Directions for this task. Please state how many lines in the records below contain the word "descending"; the answer should be a number and nothing else.

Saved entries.
********
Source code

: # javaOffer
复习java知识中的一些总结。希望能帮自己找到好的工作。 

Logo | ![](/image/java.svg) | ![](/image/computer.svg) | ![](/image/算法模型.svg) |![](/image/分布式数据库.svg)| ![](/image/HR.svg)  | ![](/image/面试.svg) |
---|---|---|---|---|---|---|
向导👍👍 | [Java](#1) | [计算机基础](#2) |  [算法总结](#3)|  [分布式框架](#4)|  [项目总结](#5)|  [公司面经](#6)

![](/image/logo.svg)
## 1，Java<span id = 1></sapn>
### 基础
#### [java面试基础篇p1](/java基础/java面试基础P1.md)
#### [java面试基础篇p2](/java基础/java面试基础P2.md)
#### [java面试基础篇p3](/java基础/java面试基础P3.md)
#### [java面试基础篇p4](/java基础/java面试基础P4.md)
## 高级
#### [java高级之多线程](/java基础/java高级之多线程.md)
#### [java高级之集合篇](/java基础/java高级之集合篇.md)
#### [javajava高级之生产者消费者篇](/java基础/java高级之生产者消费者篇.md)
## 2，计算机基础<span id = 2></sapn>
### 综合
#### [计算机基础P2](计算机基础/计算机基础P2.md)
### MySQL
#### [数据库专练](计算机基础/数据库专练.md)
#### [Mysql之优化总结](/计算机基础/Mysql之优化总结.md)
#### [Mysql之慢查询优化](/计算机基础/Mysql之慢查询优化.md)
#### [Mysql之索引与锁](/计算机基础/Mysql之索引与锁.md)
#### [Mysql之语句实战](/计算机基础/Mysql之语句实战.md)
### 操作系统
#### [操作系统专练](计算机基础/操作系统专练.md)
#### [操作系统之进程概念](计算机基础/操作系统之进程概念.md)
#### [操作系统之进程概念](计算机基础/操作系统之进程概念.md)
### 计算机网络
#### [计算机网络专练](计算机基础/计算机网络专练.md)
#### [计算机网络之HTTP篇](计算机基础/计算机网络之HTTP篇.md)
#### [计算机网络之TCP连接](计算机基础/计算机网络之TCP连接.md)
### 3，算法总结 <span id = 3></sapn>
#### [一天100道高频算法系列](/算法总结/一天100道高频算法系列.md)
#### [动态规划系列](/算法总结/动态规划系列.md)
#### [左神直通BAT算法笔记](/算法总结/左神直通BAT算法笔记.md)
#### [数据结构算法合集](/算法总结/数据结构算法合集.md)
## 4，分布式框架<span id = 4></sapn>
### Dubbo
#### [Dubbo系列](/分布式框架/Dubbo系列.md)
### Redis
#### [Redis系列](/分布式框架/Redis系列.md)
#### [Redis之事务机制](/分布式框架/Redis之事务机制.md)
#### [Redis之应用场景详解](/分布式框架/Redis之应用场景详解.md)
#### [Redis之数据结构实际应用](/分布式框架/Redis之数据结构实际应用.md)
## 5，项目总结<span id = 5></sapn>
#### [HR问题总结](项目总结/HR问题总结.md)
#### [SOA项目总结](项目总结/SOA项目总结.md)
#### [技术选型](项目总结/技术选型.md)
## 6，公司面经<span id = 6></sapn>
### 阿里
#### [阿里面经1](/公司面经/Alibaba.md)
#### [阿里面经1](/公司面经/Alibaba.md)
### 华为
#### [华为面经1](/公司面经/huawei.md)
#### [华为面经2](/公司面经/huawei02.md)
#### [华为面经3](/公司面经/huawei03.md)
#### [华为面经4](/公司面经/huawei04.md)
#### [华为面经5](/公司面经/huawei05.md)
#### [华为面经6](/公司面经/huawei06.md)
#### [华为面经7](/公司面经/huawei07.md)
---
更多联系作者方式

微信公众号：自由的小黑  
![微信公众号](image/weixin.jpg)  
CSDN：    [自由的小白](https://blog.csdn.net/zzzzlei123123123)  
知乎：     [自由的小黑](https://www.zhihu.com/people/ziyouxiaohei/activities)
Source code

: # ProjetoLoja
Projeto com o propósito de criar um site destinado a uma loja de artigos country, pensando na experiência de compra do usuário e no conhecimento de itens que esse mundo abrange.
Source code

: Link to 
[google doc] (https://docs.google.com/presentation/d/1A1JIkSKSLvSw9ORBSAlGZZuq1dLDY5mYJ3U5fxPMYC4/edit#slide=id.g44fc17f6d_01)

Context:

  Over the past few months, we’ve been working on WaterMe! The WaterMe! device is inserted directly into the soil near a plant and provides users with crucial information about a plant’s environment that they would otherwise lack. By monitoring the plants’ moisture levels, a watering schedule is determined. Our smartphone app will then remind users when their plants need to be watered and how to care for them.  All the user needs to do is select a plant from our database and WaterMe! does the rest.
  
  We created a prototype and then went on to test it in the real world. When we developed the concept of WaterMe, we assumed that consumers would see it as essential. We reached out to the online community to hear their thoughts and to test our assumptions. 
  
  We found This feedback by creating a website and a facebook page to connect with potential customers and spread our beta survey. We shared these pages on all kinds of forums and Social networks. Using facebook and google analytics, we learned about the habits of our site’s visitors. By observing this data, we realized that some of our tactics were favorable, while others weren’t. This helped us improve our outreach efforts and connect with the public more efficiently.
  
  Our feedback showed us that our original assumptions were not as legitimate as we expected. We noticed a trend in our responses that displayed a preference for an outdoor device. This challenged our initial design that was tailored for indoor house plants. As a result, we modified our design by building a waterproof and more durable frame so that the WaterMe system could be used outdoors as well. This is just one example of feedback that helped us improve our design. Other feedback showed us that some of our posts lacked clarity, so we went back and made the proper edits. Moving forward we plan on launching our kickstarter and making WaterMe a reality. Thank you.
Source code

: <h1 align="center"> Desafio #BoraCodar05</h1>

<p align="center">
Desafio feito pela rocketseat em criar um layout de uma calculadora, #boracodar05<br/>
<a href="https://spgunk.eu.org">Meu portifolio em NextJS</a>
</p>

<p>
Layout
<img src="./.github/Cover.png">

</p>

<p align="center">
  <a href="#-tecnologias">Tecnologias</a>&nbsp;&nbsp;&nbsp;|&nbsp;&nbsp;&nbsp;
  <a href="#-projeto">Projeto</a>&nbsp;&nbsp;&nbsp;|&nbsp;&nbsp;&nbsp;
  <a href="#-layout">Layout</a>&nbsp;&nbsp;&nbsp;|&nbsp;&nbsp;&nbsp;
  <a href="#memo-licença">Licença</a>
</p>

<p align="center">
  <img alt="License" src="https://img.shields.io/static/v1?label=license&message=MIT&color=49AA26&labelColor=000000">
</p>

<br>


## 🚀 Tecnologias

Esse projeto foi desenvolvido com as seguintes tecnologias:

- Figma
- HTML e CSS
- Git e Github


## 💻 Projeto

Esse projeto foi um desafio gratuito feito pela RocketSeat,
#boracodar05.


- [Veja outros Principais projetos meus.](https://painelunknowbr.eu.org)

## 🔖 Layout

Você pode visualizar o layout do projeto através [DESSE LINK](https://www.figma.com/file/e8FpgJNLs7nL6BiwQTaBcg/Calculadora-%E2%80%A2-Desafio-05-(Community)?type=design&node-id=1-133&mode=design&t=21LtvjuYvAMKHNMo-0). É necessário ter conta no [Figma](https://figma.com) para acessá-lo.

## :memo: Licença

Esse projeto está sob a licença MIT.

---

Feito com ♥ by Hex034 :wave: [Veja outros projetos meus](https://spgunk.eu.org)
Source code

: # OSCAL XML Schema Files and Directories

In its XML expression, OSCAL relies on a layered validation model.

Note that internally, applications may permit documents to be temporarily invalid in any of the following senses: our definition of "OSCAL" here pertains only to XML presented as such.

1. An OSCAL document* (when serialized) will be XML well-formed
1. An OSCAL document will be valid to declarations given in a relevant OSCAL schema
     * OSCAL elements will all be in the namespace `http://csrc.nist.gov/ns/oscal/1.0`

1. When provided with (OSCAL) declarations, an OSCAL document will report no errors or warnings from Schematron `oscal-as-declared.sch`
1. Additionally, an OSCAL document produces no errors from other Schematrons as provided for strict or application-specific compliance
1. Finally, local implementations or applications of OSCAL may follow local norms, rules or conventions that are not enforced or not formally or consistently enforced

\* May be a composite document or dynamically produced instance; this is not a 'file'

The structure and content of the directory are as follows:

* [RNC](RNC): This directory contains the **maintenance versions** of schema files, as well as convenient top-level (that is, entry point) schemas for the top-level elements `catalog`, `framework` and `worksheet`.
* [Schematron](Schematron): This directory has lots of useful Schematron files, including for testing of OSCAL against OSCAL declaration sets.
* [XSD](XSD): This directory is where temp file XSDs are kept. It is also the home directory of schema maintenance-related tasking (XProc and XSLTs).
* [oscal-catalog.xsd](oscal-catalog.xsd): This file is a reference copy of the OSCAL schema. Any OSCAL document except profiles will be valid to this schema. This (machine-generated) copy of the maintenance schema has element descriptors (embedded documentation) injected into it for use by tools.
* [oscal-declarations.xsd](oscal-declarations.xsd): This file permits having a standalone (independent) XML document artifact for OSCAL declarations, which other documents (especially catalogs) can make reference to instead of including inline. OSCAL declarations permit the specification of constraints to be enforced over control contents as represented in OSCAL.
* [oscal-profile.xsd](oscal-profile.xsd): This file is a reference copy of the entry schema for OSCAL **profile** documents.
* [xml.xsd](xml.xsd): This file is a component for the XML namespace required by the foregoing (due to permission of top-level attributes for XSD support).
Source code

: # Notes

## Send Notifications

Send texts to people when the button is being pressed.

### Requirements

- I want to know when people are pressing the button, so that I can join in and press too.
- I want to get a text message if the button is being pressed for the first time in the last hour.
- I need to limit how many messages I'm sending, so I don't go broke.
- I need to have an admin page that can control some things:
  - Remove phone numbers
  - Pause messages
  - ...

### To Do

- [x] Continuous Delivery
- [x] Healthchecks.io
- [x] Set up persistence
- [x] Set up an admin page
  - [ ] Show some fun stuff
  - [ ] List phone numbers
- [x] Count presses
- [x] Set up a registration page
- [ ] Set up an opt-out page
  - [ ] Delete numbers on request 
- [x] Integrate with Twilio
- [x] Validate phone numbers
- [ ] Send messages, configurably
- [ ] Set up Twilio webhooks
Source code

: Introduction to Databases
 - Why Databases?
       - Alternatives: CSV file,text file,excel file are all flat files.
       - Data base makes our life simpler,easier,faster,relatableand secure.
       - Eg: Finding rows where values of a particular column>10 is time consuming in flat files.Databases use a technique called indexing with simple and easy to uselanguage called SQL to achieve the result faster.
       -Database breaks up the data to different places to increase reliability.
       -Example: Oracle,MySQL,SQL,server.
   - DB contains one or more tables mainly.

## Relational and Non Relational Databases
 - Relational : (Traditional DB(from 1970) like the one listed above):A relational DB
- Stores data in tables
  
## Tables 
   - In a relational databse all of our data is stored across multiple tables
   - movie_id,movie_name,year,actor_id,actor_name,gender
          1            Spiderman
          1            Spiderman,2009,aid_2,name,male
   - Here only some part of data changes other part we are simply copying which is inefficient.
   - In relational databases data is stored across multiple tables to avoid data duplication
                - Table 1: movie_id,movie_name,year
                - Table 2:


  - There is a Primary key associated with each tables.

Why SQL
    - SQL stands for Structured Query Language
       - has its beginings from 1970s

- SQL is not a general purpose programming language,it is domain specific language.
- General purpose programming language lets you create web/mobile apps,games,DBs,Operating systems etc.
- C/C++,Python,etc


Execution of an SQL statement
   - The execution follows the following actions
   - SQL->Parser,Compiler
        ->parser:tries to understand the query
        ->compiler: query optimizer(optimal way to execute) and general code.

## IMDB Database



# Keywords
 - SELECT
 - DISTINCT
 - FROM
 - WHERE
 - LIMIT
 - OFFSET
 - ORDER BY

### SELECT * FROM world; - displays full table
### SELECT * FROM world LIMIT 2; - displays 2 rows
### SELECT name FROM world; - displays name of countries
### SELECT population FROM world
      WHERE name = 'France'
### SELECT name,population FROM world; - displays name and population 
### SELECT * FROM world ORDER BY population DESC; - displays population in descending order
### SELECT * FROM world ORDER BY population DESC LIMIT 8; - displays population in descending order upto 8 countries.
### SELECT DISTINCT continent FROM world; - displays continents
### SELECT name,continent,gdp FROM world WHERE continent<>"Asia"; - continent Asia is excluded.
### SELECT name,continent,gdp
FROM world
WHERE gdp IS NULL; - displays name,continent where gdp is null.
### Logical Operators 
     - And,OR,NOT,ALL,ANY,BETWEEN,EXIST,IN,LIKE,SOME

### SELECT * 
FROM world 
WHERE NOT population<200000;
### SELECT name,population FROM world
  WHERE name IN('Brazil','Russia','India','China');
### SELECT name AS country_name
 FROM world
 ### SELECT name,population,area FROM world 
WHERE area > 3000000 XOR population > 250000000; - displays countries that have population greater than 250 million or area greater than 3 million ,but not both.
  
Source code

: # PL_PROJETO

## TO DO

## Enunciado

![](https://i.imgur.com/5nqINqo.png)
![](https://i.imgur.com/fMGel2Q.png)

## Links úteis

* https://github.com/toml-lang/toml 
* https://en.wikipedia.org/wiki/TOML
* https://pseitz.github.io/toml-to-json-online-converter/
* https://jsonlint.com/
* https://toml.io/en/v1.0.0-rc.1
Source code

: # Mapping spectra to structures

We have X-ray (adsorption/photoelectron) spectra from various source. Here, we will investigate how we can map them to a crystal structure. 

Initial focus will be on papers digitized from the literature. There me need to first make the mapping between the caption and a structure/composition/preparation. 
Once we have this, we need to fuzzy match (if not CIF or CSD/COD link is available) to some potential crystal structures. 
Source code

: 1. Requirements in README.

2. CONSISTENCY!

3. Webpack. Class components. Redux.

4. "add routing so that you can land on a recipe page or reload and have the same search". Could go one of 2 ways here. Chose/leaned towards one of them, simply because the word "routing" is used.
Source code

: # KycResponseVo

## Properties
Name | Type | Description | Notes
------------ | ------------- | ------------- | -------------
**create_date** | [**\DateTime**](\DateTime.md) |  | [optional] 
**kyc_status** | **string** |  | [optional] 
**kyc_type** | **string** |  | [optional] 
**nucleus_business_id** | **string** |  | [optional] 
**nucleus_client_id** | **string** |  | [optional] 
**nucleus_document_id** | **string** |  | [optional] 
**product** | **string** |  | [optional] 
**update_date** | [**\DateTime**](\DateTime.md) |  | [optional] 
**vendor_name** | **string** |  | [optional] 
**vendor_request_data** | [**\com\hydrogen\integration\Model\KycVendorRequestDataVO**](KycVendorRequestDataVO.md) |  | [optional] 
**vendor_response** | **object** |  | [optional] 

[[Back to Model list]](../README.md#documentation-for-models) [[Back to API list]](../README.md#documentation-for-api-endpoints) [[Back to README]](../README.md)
********
Completed task. 2